Vielleicht liegt es aber auch daran, dass die schwule Variante der "Bachelorette" irgendwie befreit ist - von all den aufgepumpten Muskeln und dem Primatengehabe der Schwesternshow auf RTL. Von den hölzernen Dialogen, die sich Jahr für Jahr wiederholen. Den immer gleichen Bildern in Zeitlupe auf Klippen, an Stränden, durch Kornfelder schreitend. Dem Gefasel von der Suche nach der "wahren Liebe", "den echten Gefühlen" und vor allem, dass man auf gar keinen Fall den schnellen Ruhm suche. In "Prince Charming" ist das egal. Die Show ist eine Ansammlung von Männern, die nicht nur Spass miteinander haben, sondern auch am Format Dating-Show.

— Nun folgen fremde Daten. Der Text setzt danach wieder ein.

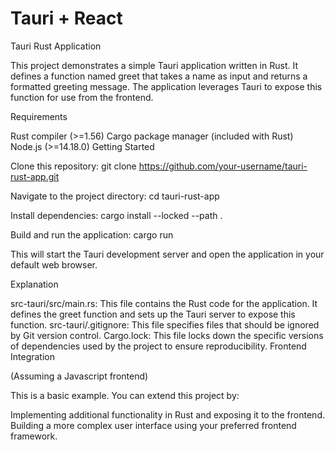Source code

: # Tauri + React

Tauri Rust Application

This project demonstrates a simple Tauri application written in Rust. It defines a function named greet that takes a name as input and returns a formatted greeting message. The application leverages Tauri to expose this function for use from the frontend.

Requirements

Rust compiler (>=1.56)
Cargo package manager (included with Rust)
Node.js (>=14.18.0)
Getting Started

Clone this repository:
git clone https://github.com/your-username/tauri-rust-app.git

Navigate to the project directory:
cd tauri-rust-app

Install dependencies:
cargo install --locked --path .

Build and run the application:
cargo run

This will start the Tauri development server and open the application in your default web browser.

Explanation

src-tauri/src/main.rs: This file contains the Rust code for the application. It defines the greet function and sets up the Tauri server to expose this function.
src-tauri/.gitignore: This file specifies files that should be ignored by Git version control.
Cargo.lock: This file locks down the specific versions of dependencies used by the project to ensure reproducibility.
Frontend Integration

(Assuming a Javascript frontend)

This is a basic example. You can extend this project by:

Implementing additional functionality in Rust and exposing it to the frontend.
Building a more complex user interface using your preferred frontend framework.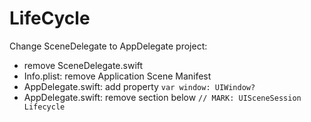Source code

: # LifeCycle

Change SceneDelegate to AppDelegate project:
* remove SceneDelegate.swift
* Info.plist: remove Application Scene Manifest
* AppDelegate.swift: add property `var window: UIWindow?`
* AppDelegate.swift: remove section below `// MARK: UISceneSession Lifecycle`
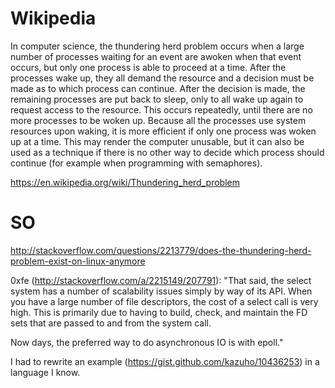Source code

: Wikipedia
=========

In computer science, the thundering herd problem occurs when a large number of processes waiting for an event are awoken when that event occurs, but only one process is able to proceed at a time. After the processes wake up, they all demand the resource and a decision must be made as to which process can continue. After the decision is made, the remaining processes are put back to sleep, only to all wake up again to request access to the resource.
This occurs repeatedly, until there are no more processes to be woken up. Because all the processes use system resources upon waking, it is more efficient if only one process was woken up at a time.
This may render the computer unusable, but it can also be used as a technique if there is no other way to decide which process should continue (for example when programming with semaphores).

https://en.wikipedia.org/wiki/Thundering_herd_problem

SO
==
http://stackoverflow.com/questions/2213779/does-the-thundering-herd-problem-exist-on-linux-anymore

0xfe (http://stackoverflow.com/a/2215149/207791): "That said, the select system has a number of scalability issues simply by way of its API. When you have a large number of file descriptors, the cost of a select call is very high. This is primarily due to having to build, check, and maintain the FD sets that are passed to and from the system call.

Now days, the preferred way to do asynchronous IO is with epoll."

I had to rewrite an example (https://gist.github.com/kazuho/10436253) in a language I know.

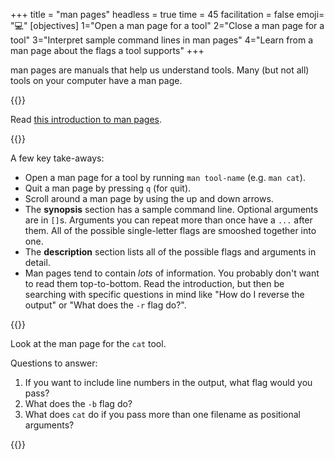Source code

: +++
title = "man pages"
headless = true
time = 45
facilitation = false
emoji= "💻"
[objectives]
    1="Open a man page for a tool"
    2="Close a man page for a tool"
    3="Interpret sample command lines in man pages"
    4="Learn from a man page about the flags a tool supports"
+++

man pages are manuals that help us understand tools. Many (but not all) tools on your computer have a man page.

{{<note type="Reading">}}

Read [this introduction to man pages](https://itsfoss.com/linux-man-page-guide/).

{{</note>}}

A few key take-aways:

* Open a man page for a tool by running `man tool-name` (e.g. `man cat`).
* Quit a man page by pressing `q` (for `q`uit).
* Scroll around a man page by using the up and down arrows.
* The **synopsis** section has a sample command line. Optional arguments are in `[]`s. Arguments you can repeat more than once have a `...` after them. All of the possible single-letter flags are smooshed together into one.
* The **description** section lists all of the possible flags and arguments in detail.
* Man pages tend to contain _lots_ of information. You probably don't want to read them top-to-bottom. Read the introduction, but then be searching with specific questions in mind like "How do I reverse the output" or "What does the `-r` flag do?".

{{<note type="Exercise">}}

Look at the man page for the `cat` tool.

Questions to answer:

1. If you want to include line numbers in the output, what flag would you pass?
2. What does the `-b` flag do?
3. What does `cat` do if you pass more than one filename as positional arguments?

{{</note>}}
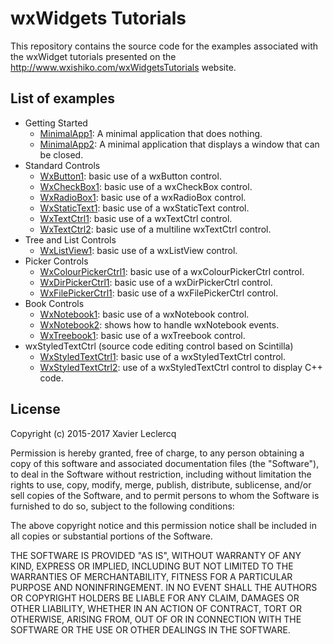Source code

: # wxWidgets Tutorials

This repository contains the source code for the examples associated
with the wxWidget tutorials presented on the http://www.wxishiko.com/wxWidgetsTutorials
website.

## List of examples

- Getting Started
  - [MinimalApp1](https://github.com/wxIshiko/wxWidgetsTutorials/tree/master/GettingStarted/MinimalApp1): A minimal application that does nothing.
  - [MinimalApp2](https://github.com/wxIshiko/wxWidgetsTutorials/tree/master/GettingStarted/MinimalApp2): A minimal application that displays a window that can be closed.
- Standard Controls
  - [WxButton1](https://github.com/wxIshiko/wxWidgetsTutorials/tree/master/StandardControls/WxButton1): basic use of a wxButton control.
  - [WxCheckBox1](https://github.com/wxIshiko/wxWidgetsTutorials/tree/master/StandardControls/WxCheckBox1): basic use of a wxCheckBox control.
  - [WxRadioBox1](https://github.com/wxIshiko/wxWidgetsTutorials/tree/master/StandardControls/WxRadioBox1): basic use of a wxRadioBox control.
  - [WxStaticText1](https://github.com/wxIshiko/wxWidgetsTutorials/tree/master/StandardControls/WxStaticText1): basic use of a wxStaticText control.
  - [WxTextCtrl1](https://github.com/wxIshiko/wxWidgetsTutorials/tree/master/StandardControls/WxTextCtrl1): basic use of a wxTextCtrl control.
  - [WxTextCtrl2](https://github.com/wxIshiko/wxWidgetsTutorials/tree/master/StandardControls/WxTextCtrl2): basic use of a multiline wxTextCtrl control.
- Tree and List Controls
  - [WxListView1](https://github.com/wxIshiko/wxWidgetsTutorials/tree/master/TreeAndListControls/WxListView1): basic use of a wxListView control.
- Picker Controls
  - [WxColourPickerCtrl1](https://github.com/wxIshiko/wxWidgetsTutorials/tree/master/PickerControls/WxColourPickerCtrl1): basic use of a wxColourPickerCtrl control.
  - [WxDirPickerCtrl1](https://github.com/wxIshiko/wxWidgetsTutorials/tree/master/PickerControls/WxDirPickerCtrl1): basic use of a wxDirPickerCtrl control.
  - [WxFilePickerCtrl1](https://github.com/wxIshiko/wxWidgetsTutorials/tree/master/PickerControls/WxFilePickerCtrl1): basic use of a wxFilePickerCtrl control.
- Book Controls
  - [WxNotebook1](https://github.com/wxIshiko/wxWidgetsTutorials/tree/master/BookControls/WxNotebook1): basic use of a wxNotebook control.
  - [WxNotebook2](https://github.com/wxIshiko/wxWidgetsTutorials/tree/master/BookControls/WxNotebook2): shows how to handle wxNotebook events.
  - [WxTreebook1](https://github.com/wxIshiko/wxWidgetsTutorials/tree/master/BookControls/WxTreebook1): basic use of a wxTreebook control.
- wxStyledTextCtrl (source code editing control based on Scintilla)
  - [WxStyledTextCtrl1](https://github.com/wxIshiko/wxWidgetsTutorials/tree/master/wxStyledTextCtrl/WxStyledTextCtrl1): basic use of a wxStyledTextCtrl control.
  - [WxStyledTextCtrl2](https://github.com/wxIshiko/wxWidgetsTutorials/tree/master/wxStyledTextCtrl/WxStyledTextCtrl2): use of a wxStyledTextCtrl control to display C++ code.

## License

Copyright (c) 2015-2017 Xavier Leclercq

Permission is hereby granted, free of charge, to any person obtaining a
copy of this software and associated documentation files (the "Software"),
to deal in the Software without restriction, including without limitation
the rights to use, copy, modify, merge, publish, distribute, sublicense,
and/or sell copies of the Software, and to permit persons to whom the
Software is furnished to do so, subject to the following conditions:

The above copyright notice and this permission notice shall be included in
all copies or substantial portions of the Software.

THE SOFTWARE IS PROVIDED "AS IS", WITHOUT WARRANTY OF ANY KIND, EXPRESS OR
IMPLIED, INCLUDING BUT NOT LIMITED TO THE WARRANTIES OF MERCHANTABILITY,
FITNESS FOR A PARTICULAR PURPOSE AND NONINFRINGEMENT. IN NO EVENT SHALL
THE AUTHORS OR COPYRIGHT HOLDERS BE LIABLE FOR ANY CLAIM, DAMAGES OR OTHER
LIABILITY, WHETHER IN AN ACTION OF CONTRACT, TORT OR OTHERWISE, ARISING
FROM, OUT OF OR IN CONNECTION WITH THE SOFTWARE OR THE USE OR OTHER DEALINGS
IN THE SOFTWARE.
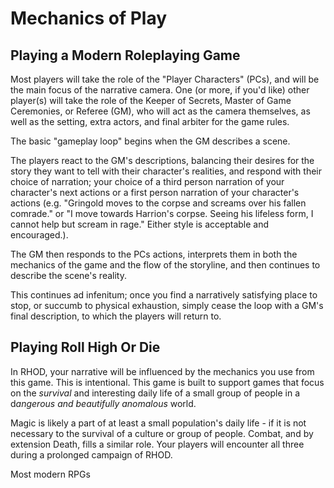 # Mechanics of Play
## Playing a Modern Roleplaying Game

Most players will take the role of the "Player Characters" (PCs), and will be the main focus of the narrative camera. One (or more, if you'd like) other player(s) will take the role of the Keeper of Secrets, Master of Game Ceremonies, or Referee (GM), who will act as the camera themselves, as well as the setting, extra actors, and final arbiter for the game rules.

The basic "gameplay loop" begins when the GM describes a scene. 

The players react to the GM's descriptions, balancing their desires for the story they want to tell with their character's realities, and respond with their choice of narration; your choice of a third person narration of your character's next actions or a first person narration of your character's actions (e.g. "Gringold moves to the corpse and screams over his fallen comrade." or "I move towards Harrion's corpse. Seeing his lifeless form, I cannot help but scream in rage." Either style is acceptable and encouraged.).

The GM then responds to the PCs actions, interprets them in both the mechanics of the game and the flow of the storyline, and then continues to describe the scene's reality.

This continues ad infenitum; once you find a narratively satisfying place to stop, or succumb to physical exhaustion, simply cease the loop with a GM's final description, to which the players will return to.

## Playing Roll High Or Die

In RHOD, your narrative will be influenced by the mechanics you use from this game. This is intentional. This game is built to support games that focus on the *survival* and interesting daily life of a small group of people in a d*angerous and beautifully anomalous* world. 

Magic is likely a part of at least a small population's daily life - if it is not necessary to the survival of a culture or group of people. Combat, and by extension Death, fills a similar role. Your players will encounter all three during a prolonged campaign of RHOD.

Most modern RPGs 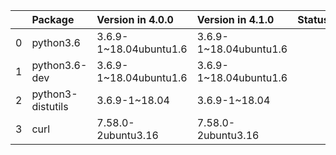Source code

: <!-- markdown-link-check-disable -->

|    | Package           | Version in 4.0.0       | Version in 4.1.0       | Status   |
|---:|:------------------|:-----------------------|:-----------------------|:---------|
|  0 | python3.6         | 3.6.9-1~18.04ubuntu1.6 | 3.6.9-1~18.04ubuntu1.6 |          |
|  1 | python3.6-dev     | 3.6.9-1~18.04ubuntu1.6 | 3.6.9-1~18.04ubuntu1.6 |          |
|  2 | python3-distutils | 3.6.9-1~18.04          | 3.6.9-1~18.04          |          |
|  3 | curl              | 7.58.0-2ubuntu3.16     | 7.58.0-2ubuntu3.16     |          |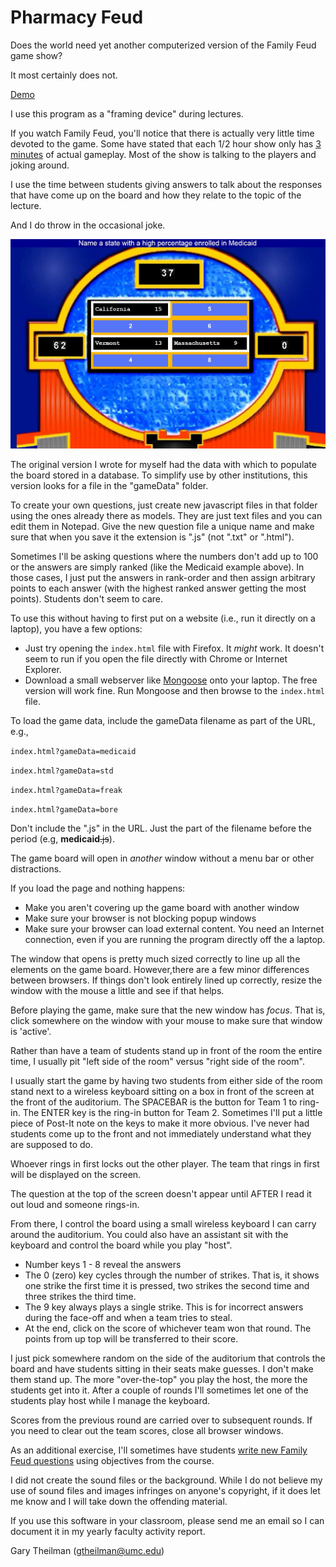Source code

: # Pharmacy Feud #

Does the world need yet another computerized version of the Family Feud game show?   

It most certainly does not.

[Demo](https://pharmd.umc.edu/pharmacyfeud/index.html?gameData=medicaid)

I use this program as a "framing device" during lectures. 

If you watch Family Feud, you'll notice that there is actually
very little time devoted to the game. Some have stated that each 1/2 hour show only has [3 minutes](https://www.youtube.com/watch?v=GD8tCm3nol8) of actual gameplay.
Most of the show is talking to the players and joking around.   

I use the time between students giving answers to talk
about the responses that have come up on the board and how they relate to the topic of the lecture.  

And I do throw in the occasional joke.


![GameBoard](https://raw.githubusercontent.com/gtheilman/PharmacyFeud/master/media/pharmacyfeud.JPG)


The original version I wrote for myself had the data with which to populate the board stored in a database. To simplify use by other institutions, this version looks for a file in the "gameData" folder. 

To create your own questions, just create new javascript files in that folder using the ones already there as models. They are just text files and you can edit them in Notepad. Give the new question file a unique name and make sure that when you save it the extension is ".js" (not ".txt" or ".html"). 

Sometimes I'll be asking questions where the numbers don't add up to 100 or the answers are simply ranked (like the Medicaid example above).   In those cases, I just put the answers in rank-order and then assign arbitrary points to each answer (with the highest ranked answer getting the most points).   Students don't seem to care.

To use this without having to first put on a website (i.e., run it directly on a laptop), you have a few options:
*  Just try opening the <code>index.html</code> file with Firefox.  It *might* work.   It doesn't seem to run if you open the file directly with Chrome or Internet Explorer.
*  Download a small webserver like [Mongoose](https://www.cesanta.com/mongoose) onto your laptop.   The free version will work fine.  Run Mongoose and then browse to the <code>index.html</code> file.  


To load the game data, include the gameData filename as part of the URL, e.g.,

<code>index.html?gameData=medicaid</code>

<code>index.html?gameData=std</code> 

<code>index.html?gameData=freak</code> 

<code>index.html?gameData=bore</code> 

Don't include the ".js" in the URL.  Just the part of the filename before the period (e.g, **medicaid**~~.js~~).

The game board will open in *another* window without a menu bar or other distractions. 

If you load the page and nothing happens:

* Make you aren't covering up the game board with another window
* Make sure your browser is not blocking popup windows
* Make sure your browser can load external content.  You need an Internet connection, even if you are running the program directly off the a laptop.

The window that opens is pretty much sized correctly to line up all the elements on the game board.   However,there are a few minor differences between browsers.  If things don't look entirely lined up correctly, resize the window with the mouse a
little and see if that helps.


Before playing the game, make sure that the new window has *focus*. That is, click somewhere on the window with your mouse to make sure that window is 'active'. 


Rather than have a team of students stand up in front of the room the entire time, I usually pit "left side of the room" versus "right side of the room". 


I usually start the game by having two students from either side of the room stand next to a wireless keyboard sitting on a box in front of the screen at the front of the auditorium. The SPACEBAR is the button for Team 1 to ring-in. The ENTER key is the ring-in button for Team 2. Sometimes I'll put a little piece of Post-It note on the keys to make it more obvious.  I've never had students come up to the front and not immediately understand what they are supposed to do.

Whoever rings in first locks out the other player.  The team that rings in first will be displayed on the screen.

The question at the top of the screen doesn't appear until AFTER I read it out loud and someone rings-in.  

From there, I control the board using a small wireless keyboard I can carry around the auditorium.  You could also have an assistant sit with the keyboard and control the board while you play "host".


* Number keys 1 - 8 reveal the answers
* The 0 (zero) key cycles through the number of strikes. That is, it shows one strike the first time it is pressed, two strikes the second time and three strikes the third time. 
* The 9 key always plays a single strike. This is for incorrect answers during the face-off and when a team tries to steal. 
* At the end, click on the score of whichever team won that round. The points from up top will be transferred to their score. 


I just pick somewhere random on the side of the auditorium that controls the board and have students sitting in their seats make guesses.  I don't make them stand up.   The more "over-the-top" you play the host, the more the students get into it.  After a couple of rounds I'll sometimes let one of the students play host while I manage the keyboard.


Scores from the previous round are carried over to subsequent rounds. If you need to clear out the team scores, close all browser windows.

As an additional exercise, I'll sometimes have students [write new Family Feud questions](https://github.com/gtheilman/PharmacyFeud/blob/master/media/RulesForDevelopingPharmacyFeudQuestions.docx?raw=true) using objectives from the course.


I did not create the sound files or the background.   While I do not believe my use of sound files and images infringes on anyone's copyright, if it does let me know and I will take down the offending material.

If you use this software in your classroom, please send me an email so I can document it in my yearly faculty activity report.


Gary Theilman (gtheilman@umc.edu)
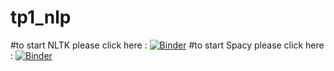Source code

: # tp1_nlp
#to start NLTK  please click here :
[![Binder](https://mybinder.org/badge_logo.svg)](https://mybinder.org/v2/gh/BrahimFilali/tp1_nlp/main?filepath=NLTK.ipynb)
#to start Spacy  please click here :
[![Binder](https://mybinder.org/badge_logo.svg)](https://mybinder.org/v2/gh/BrahimFilali/tp1_nlp/main?filepath=SPACY%20_tp.ipynb)
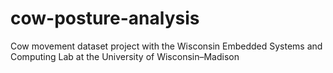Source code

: # cow-posture-analysis
Cow movement dataset project with the Wisconsin Embedded Systems and Computing Lab at the University of Wisconsin–Madison
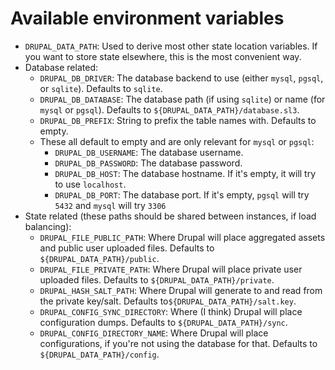 # Available environment variables

- `DRUPAL_DATA_PATH`: Used to derive most other state location variables. If
    you want to store state elsewhere, this is the most convenient way.
- Database related:
  - `DRUPAL_DB_DRIVER`: The database backend to use (either `mysql`, `pgsql`,
      or `sqlite`). Defaults to `sqlite`.
  - `DRUPAL_DB_DATABASE`: The database path (if using `sqlite`) or name (for
      `mysql` or `pgsql`). Defaults to `${DRUPAL_DATA_PATH}/database.sl3`.
  - `DRUPAL_DB_PREFIX`: String to prefix the table names with. Defaults to empty.
  - These all default to empty and are only relevant for `mysql` or `pgsql`:
    - `DRUPAL_DB_USERNAME`: The database username.
    - `DRUPAL_DB_PASSWORD`: The database password.
    - `DRUPAL_DB_HOST`: The database hostname. If it's empty, it will try to
        use `localhost`.
    - `DRUPAL_DB_PORT`: The database port. If it's empty, `pgsql` will try
        `5432` and `mysql` will try `3306`
- State related (these paths should be shared between instances, if load
    balancing):
  - `DRUPAL_FILE_PUBLIC_PATH`: Where Drupal will place aggregated assets and
      public user uploaded files. Defaults to `${DRUPAL_DATA_PATH}/public`.
  - `DRUPAL_FILE_PRIVATE_PATH`: Where Drupal will place private user uploaded
      files. Defaults to `${DRUPAL_DATA_PATH}/private`.
  - `DRUPAL_HASH_SALT_PATH`: Where Drupal will generate to and read from the
      private key/salt. Defaults to`${DRUPAL_DATA_PATH}/salt.key`.
  - `DRUPAL_CONFIG_SYNC_DIRECTORY`: Where (I think) Drupal will place
      configuration dumps. Defaults to `${DRUPAL_DATA_PATH}/sync`.
  - `DRUPAL_CONFIG_DIRECTORY_NAME`: Where Drupal will place configurations, if
      you're not using the database for that. Defaults to
      `${DRUPAL_DATA_PATH}/config`.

"Prince Charming": Wenn zwei fummeln, freut sich auch der Rest

Bei der "Bachelorette" wäre ein Techtelmechtel hinter dem Rücken der Rosenverteilerin ein riesiger Aufreger. In der zweiten Folge von "Prince Charming" ist es ein Quell ewiger Freude - für alle Teilnehmer. Die halten es nämlich keine zwei Minuten aus, es ihrem Prinzen Alex beim Gruppendate nicht sofort genüsslich auf dem Präsentierteller zu servieren. "Es entwickeln sich Pärchen, ohne dich", leitet Michael das Thema mit einem süffisanten Grinsen ein. Lauritz wird da schon deutlicher: "Wer weiss, wo die rumgefummelt haben, lecki di, lecki da." "Prince Charming" schaut zwar nicht begeistert, aber einer muss ja so tun, als wäre dies eine ernsthafte Kuppelshow. Denn während das erste Date noch läuft, vergnügen sich Jan und Joachim in der Villa bei der gegenseitigen Massage. "Warum vögelt ihr nicht einfach?", fragt Benedetto direkt. Die trockene Antwort: "Hier drinnen sind alle geil."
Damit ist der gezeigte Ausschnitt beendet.